__SOURCE DATA__

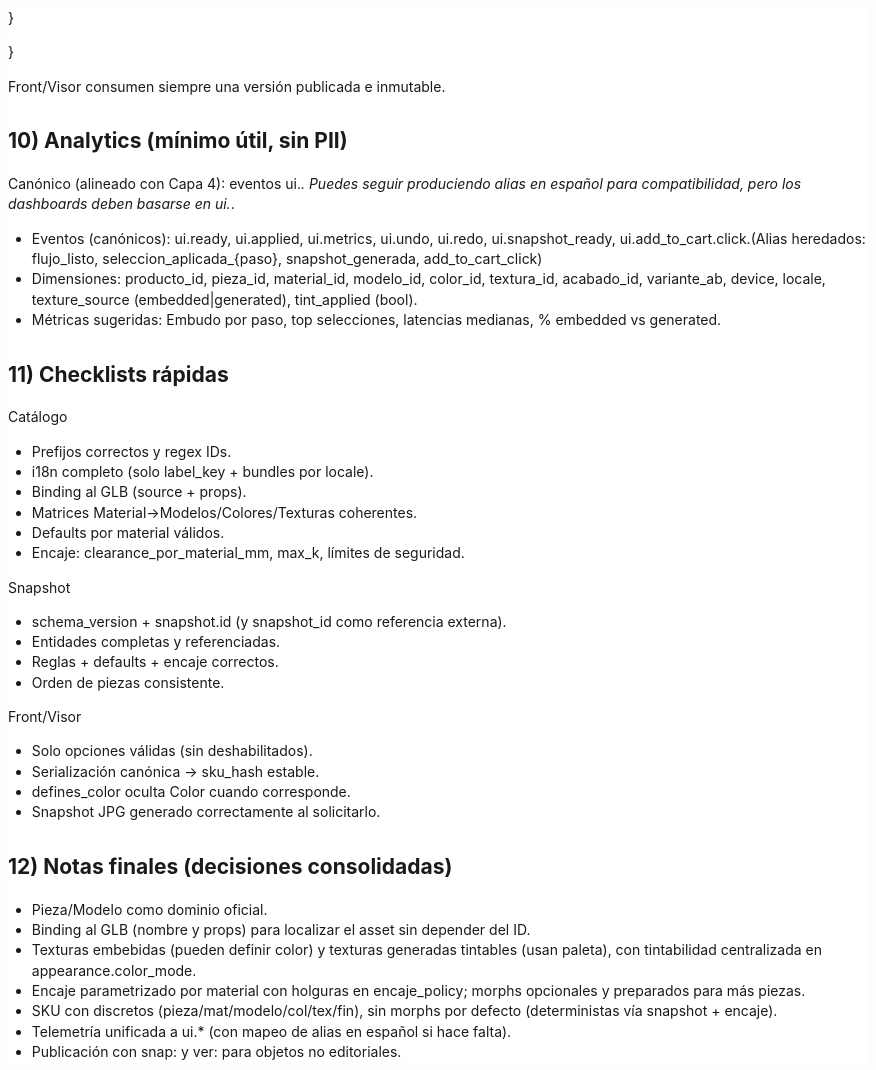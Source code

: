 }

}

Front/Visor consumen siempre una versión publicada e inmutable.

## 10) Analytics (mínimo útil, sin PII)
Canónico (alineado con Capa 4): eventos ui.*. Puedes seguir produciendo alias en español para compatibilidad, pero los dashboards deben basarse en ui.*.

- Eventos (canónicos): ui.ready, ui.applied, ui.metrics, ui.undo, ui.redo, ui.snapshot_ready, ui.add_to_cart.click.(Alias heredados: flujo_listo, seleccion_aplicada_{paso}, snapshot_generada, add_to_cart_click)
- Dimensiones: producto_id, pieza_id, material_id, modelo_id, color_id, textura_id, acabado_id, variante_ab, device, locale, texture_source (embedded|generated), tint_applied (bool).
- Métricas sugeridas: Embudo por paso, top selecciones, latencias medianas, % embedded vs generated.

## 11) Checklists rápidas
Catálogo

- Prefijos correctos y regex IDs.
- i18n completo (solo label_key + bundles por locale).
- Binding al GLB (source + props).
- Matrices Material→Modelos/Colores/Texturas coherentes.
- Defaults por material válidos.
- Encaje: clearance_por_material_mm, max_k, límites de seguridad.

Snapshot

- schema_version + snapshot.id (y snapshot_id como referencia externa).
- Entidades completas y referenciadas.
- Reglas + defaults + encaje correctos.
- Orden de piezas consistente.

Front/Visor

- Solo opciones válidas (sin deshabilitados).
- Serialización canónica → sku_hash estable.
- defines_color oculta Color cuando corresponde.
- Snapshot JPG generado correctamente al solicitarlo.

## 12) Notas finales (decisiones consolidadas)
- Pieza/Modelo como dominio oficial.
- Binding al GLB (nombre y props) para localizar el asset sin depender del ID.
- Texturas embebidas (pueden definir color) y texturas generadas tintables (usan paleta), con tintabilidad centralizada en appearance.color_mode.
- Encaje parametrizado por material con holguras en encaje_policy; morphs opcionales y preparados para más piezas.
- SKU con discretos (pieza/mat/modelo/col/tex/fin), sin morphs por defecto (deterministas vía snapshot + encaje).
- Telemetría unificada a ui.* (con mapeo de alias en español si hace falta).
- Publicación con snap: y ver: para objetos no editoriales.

...

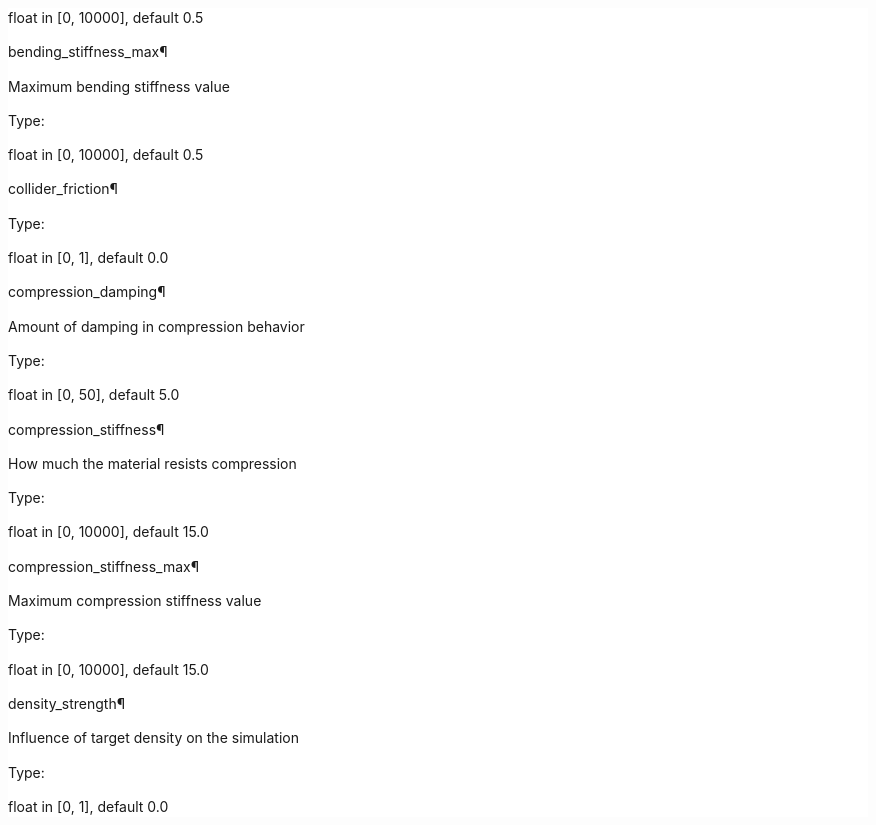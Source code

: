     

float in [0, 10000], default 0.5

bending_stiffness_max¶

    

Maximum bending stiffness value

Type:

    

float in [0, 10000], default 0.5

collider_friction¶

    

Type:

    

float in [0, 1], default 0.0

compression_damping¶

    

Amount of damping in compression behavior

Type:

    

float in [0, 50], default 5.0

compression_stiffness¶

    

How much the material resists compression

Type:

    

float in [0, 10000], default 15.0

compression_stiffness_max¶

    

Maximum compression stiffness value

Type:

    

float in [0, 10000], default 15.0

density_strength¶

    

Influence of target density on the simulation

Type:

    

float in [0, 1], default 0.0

__WORK TO COMPLETE__
Out of the data above, give again only the lines starting at the one holding "## 12) Notas" and ending at the one holding "- Encaje parametrizado", unchanged.

__SOLUTION TO THE EXERCISE__
## 12) Notas finales (decisiones consolidadas)
- Pieza/Modelo como dominio oficial.
- Binding al GLB (nombre y props) para localizar el asset sin depender del ID.
- Texturas embebidas (pueden definir color) y texturas generadas tintables (usan paleta), con tintabilidad centralizada en appearance.color_mode.
- Encaje parametrizado por material con holguras en encaje_policy; morphs opcionales y preparados para más piezas.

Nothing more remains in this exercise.